Stored data
*** Begin section ***

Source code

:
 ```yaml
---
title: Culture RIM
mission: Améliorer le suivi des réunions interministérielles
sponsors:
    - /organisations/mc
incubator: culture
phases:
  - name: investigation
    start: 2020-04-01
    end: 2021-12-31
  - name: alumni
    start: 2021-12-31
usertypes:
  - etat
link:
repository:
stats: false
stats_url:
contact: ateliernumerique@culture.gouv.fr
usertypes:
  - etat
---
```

*** End section ***

▶ [ASSIGNMENT] Above are some records. Print them all exactly.

▶ [SOLUTION TO THE EXERCISE]
Source code

:
 ```yaml
---
title: Culture RIM
mission: Améliorer le suivi des réunions interministérielles
sponsors:
    - /organisations/mc
incubator: culture
phases:
  - name: investigation
    start: 2020-04-01
    end: 2021-12-31
  - name: alumni
    start: 2021-12-31
usertypes:
  - etat
link:
repository:
stats: false
stats_url:
contact: ateliernumerique@culture.gouv.fr
usertypes:
  - etat
---
```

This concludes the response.